● **Task to carry out**
Below are the records; copy exactly the stretch from the line containing "совсем о другом" through the line containing "очень просто вроде", both ends included, and nothing else.

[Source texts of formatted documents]
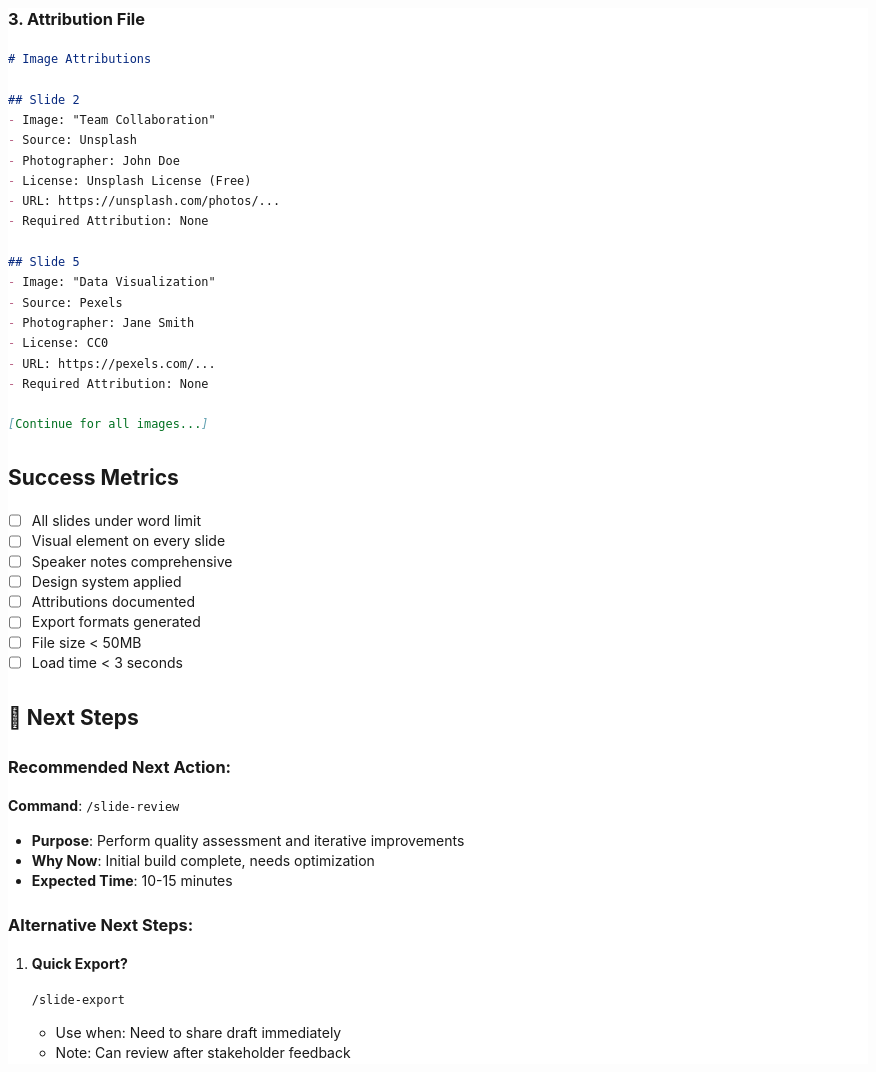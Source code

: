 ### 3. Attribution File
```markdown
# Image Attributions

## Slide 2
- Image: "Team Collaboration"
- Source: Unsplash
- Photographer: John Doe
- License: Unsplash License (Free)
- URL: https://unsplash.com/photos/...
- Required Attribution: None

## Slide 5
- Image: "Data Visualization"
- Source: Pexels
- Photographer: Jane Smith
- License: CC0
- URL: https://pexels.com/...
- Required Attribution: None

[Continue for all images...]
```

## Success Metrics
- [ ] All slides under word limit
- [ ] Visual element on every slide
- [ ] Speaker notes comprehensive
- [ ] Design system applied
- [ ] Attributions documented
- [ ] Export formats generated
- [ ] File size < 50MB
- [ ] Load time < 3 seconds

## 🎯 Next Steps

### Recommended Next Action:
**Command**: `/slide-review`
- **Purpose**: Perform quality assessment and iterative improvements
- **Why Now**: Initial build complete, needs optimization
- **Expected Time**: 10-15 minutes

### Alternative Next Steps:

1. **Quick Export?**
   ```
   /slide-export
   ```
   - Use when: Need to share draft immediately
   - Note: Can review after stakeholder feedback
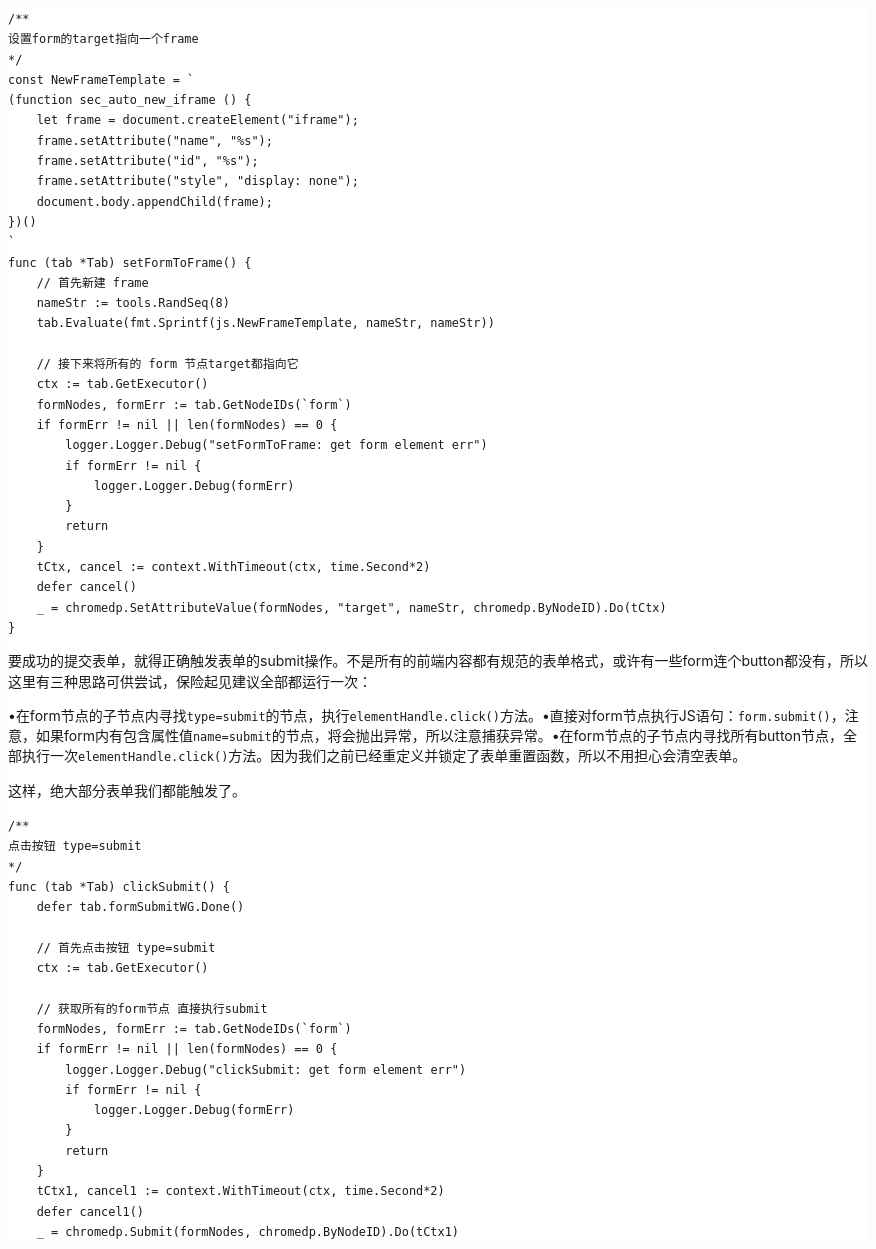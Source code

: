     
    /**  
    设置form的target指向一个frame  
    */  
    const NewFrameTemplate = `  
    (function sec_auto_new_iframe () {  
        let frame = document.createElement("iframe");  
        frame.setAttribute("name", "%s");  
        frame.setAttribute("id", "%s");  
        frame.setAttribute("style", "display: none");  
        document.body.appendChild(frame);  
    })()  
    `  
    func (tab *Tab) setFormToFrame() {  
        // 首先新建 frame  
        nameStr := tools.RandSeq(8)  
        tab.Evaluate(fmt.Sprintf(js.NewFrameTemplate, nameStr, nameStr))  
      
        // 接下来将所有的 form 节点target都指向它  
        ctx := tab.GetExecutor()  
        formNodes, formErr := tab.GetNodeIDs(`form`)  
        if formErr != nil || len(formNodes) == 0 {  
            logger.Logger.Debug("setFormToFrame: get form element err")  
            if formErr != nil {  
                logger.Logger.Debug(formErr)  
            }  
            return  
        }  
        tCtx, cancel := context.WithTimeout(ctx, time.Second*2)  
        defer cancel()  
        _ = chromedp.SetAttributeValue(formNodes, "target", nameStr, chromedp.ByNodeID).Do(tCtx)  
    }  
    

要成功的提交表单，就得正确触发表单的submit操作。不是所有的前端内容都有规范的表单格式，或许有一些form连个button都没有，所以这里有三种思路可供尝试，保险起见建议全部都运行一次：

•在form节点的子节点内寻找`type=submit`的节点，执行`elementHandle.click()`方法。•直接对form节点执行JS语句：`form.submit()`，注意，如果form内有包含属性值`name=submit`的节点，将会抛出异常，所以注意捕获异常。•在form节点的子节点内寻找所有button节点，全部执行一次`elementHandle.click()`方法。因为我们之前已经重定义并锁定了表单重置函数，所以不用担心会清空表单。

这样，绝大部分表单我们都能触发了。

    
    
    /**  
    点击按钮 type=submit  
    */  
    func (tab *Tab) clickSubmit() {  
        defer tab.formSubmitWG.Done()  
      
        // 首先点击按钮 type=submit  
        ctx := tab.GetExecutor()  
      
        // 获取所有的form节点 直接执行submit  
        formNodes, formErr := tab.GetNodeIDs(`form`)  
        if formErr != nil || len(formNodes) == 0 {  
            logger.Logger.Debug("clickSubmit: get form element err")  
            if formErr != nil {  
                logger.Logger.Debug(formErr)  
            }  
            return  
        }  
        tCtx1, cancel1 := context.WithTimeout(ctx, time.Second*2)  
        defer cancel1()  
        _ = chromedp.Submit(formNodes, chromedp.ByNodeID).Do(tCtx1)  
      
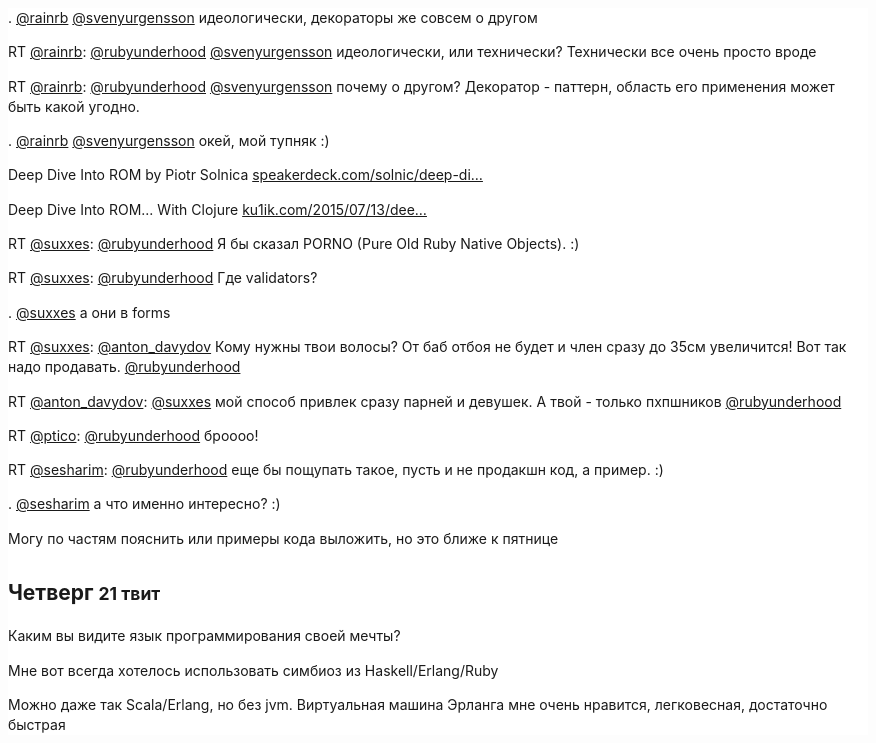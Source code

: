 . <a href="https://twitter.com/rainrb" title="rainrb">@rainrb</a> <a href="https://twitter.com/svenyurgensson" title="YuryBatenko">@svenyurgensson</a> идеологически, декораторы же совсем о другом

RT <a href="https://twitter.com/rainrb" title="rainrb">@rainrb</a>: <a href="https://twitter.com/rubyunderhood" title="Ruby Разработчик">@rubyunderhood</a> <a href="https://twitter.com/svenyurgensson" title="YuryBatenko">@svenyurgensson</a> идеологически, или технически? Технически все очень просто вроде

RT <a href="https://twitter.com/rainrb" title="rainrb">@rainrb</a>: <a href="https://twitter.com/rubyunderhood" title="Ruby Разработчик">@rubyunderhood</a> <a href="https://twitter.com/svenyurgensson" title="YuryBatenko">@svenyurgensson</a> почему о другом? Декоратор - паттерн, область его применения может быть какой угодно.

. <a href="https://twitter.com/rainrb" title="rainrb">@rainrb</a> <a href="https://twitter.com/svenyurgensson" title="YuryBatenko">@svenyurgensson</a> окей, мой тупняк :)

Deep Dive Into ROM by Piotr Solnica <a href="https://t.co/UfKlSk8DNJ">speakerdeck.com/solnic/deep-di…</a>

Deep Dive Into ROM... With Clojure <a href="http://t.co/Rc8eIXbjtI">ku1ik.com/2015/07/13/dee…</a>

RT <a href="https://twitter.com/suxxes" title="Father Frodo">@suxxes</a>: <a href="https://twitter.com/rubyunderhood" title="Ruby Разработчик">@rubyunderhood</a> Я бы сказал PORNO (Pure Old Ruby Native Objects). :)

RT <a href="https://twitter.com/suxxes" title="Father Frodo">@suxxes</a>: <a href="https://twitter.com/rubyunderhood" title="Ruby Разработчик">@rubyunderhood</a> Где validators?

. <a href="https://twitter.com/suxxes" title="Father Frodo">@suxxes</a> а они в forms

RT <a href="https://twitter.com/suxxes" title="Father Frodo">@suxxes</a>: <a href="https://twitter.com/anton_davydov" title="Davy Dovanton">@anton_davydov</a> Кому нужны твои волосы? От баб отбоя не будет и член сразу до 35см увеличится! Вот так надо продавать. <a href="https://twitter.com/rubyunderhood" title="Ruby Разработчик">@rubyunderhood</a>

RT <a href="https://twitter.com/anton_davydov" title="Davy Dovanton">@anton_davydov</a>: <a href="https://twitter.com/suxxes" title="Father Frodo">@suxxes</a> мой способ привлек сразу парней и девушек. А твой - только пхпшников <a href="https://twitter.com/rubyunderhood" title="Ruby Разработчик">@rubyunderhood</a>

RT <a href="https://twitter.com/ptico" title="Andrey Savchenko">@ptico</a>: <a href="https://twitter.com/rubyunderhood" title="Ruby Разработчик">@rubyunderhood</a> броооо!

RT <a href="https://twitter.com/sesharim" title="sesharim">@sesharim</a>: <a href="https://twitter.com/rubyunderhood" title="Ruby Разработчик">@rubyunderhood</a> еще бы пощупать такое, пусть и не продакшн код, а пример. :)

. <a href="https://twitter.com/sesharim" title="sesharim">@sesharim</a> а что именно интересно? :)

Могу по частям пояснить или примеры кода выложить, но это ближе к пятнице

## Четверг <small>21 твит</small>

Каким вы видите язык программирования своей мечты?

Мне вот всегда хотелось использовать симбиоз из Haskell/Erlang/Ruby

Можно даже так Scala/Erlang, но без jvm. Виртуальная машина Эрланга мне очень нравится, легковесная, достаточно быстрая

● **Output below**
: . <a href="https://twitter.com/rainrb" title="rainrb">@rainrb</a> <a href="https://twitter.com/svenyurgensson" title="YuryBatenko">@svenyurgensson</a> идеологически, декораторы же совсем о другом

RT <a href="https://twitter.com/rainrb" title="rainrb">@rainrb</a>: <a href="https://twitter.com/rubyunderhood" title="Ruby Разработчик">@rubyunderhood</a> <a href="https://twitter.com/svenyurgensson" title="YuryBatenko">@svenyurgensson</a> идеологически, или технически? Технически все очень просто вроде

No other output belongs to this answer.